▶ _What the task asks_: Repeat the listing in full, exactly as it stands.

▶ _Data extract_:
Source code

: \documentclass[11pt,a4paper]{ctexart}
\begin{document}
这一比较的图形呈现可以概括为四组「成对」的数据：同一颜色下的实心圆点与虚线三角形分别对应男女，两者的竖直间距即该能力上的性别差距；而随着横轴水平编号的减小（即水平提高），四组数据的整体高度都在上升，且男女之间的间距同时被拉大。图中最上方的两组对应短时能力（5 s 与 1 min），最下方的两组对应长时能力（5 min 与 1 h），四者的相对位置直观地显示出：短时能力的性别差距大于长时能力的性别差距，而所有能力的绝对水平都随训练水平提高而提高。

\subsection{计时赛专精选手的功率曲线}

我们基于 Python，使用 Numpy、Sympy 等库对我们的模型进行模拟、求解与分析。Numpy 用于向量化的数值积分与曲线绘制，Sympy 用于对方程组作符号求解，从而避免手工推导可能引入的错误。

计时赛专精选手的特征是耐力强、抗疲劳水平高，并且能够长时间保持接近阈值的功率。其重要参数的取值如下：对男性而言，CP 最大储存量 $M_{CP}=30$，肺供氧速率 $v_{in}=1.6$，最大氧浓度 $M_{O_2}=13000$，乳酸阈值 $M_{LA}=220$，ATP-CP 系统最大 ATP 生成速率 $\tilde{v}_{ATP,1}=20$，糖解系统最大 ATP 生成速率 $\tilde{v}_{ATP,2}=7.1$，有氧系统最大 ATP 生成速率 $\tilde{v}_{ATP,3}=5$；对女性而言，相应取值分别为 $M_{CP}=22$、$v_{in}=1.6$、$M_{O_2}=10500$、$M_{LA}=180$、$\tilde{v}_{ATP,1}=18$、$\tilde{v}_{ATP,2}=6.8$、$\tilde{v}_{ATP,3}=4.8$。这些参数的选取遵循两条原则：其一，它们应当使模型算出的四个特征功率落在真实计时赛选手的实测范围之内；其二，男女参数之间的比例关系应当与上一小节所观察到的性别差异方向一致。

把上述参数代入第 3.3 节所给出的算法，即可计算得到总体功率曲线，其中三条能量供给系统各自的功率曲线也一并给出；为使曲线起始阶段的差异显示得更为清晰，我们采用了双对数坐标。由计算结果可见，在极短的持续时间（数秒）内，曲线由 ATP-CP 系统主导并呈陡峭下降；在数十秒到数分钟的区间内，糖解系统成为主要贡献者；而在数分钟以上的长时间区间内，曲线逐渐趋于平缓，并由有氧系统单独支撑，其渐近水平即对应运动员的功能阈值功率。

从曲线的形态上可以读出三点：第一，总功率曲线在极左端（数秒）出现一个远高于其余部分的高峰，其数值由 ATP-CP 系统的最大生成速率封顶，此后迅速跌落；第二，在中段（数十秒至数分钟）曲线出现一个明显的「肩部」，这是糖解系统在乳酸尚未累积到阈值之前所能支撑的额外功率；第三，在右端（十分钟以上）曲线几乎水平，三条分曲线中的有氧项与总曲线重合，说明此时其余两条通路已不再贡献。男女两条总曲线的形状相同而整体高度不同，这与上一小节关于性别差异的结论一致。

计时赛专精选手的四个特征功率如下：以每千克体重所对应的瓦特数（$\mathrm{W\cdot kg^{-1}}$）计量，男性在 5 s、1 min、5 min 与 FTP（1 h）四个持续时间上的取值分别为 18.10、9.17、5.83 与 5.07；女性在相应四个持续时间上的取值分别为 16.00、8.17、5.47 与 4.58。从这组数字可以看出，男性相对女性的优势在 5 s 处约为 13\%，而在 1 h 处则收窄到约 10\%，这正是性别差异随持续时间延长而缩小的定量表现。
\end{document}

▶ _Finished task_:
Source code

: \documentclass[11pt,a4paper]{ctexart}
\begin{document}
这一比较的图形呈现可以概括为四组「成对」的数据：同一颜色下的实心圆点与虚线三角形分别对应男女，两者的竖直间距即该能力上的性别差距；而随着横轴水平编号的减小（即水平提高），四组数据的整体高度都在上升，且男女之间的间距同时被拉大。图中最上方的两组对应短时能力（5 s 与 1 min），最下方的两组对应长时能力（5 min 与 1 h），四者的相对位置直观地显示出：短时能力的性别差距大于长时能力的性别差距，而所有能力的绝对水平都随训练水平提高而提高。

\subsection{计时赛专精选手的功率曲线}

我们基于 Python，使用 Numpy、Sympy 等库对我们的模型进行模拟、求解与分析。Numpy 用于向量化的数值积分与曲线绘制，Sympy 用于对方程组作符号求解，从而避免手工推导可能引入的错误。

计时赛专精选手的特征是耐力强、抗疲劳水平高，并且能够长时间保持接近阈值的功率。其重要参数的取值如下：对男性而言，CP 最大储存量 $M_{CP}=30$，肺供氧速率 $v_{in}=1.6$，最大氧浓度 $M_{O_2}=13000$，乳酸阈值 $M_{LA}=220$，ATP-CP 系统最大 ATP 生成速率 $\tilde{v}_{ATP,1}=20$，糖解系统最大 ATP 生成速率 $\tilde{v}_{ATP,2}=7.1$，有氧系统最大 ATP 生成速率 $\tilde{v}_{ATP,3}=5$；对女性而言，相应取值分别为 $M_{CP}=22$、$v_{in}=1.6$、$M_{O_2}=10500$、$M_{LA}=180$、$\tilde{v}_{ATP,1}=18$、$\tilde{v}_{ATP,2}=6.8$、$\tilde{v}_{ATP,3}=4.8$。这些参数的选取遵循两条原则：其一，它们应当使模型算出的四个特征功率落在真实计时赛选手的实测范围之内；其二，男女参数之间的比例关系应当与上一小节所观察到的性别差异方向一致。

把上述参数代入第 3.3 节所给出的算法，即可计算得到总体功率曲线，其中三条能量供给系统各自的功率曲线也一并给出；为使曲线起始阶段的差异显示得更为清晰，我们采用了双对数坐标。由计算结果可见，在极短的持续时间（数秒）内，曲线由 ATP-CP 系统主导并呈陡峭下降；在数十秒到数分钟的区间内，糖解系统成为主要贡献者；而在数分钟以上的长时间区间内，曲线逐渐趋于平缓，并由有氧系统单独支撑，其渐近水平即对应运动员的功能阈值功率。

从曲线的形态上可以读出三点：第一，总功率曲线在极左端（数秒）出现一个远高于其余部分的高峰，其数值由 ATP-CP 系统的最大生成速率封顶，此后迅速跌落；第二，在中段（数十秒至数分钟）曲线出现一个明显的「肩部」，这是糖解系统在乳酸尚未累积到阈值之前所能支撑的额外功率；第三，在右端（十分钟以上）曲线几乎水平，三条分曲线中的有氧项与总曲线重合，说明此时其余两条通路已不再贡献。男女两条总曲线的形状相同而整体高度不同，这与上一小节关于性别差异的结论一致。

计时赛专精选手的四个特征功率如下：以每千克体重所对应的瓦特数（$\mathrm{W\cdot kg^{-1}}$）计量，男性在 5 s、1 min、5 min 与 FTP（1 h）四个持续时间上的取值分别为 18.10、9.17、5.83 与 5.07；女性在相应四个持续时间上的取值分别为 16.00、8.17、5.47 与 4.58。从这组数字可以看出，男性相对女性的优势在 5 s 处约为 13\%，而在 1 h 处则收窄到约 10\%，这正是性别差异随持续时间延长而缩小的定量表现。
\end{document}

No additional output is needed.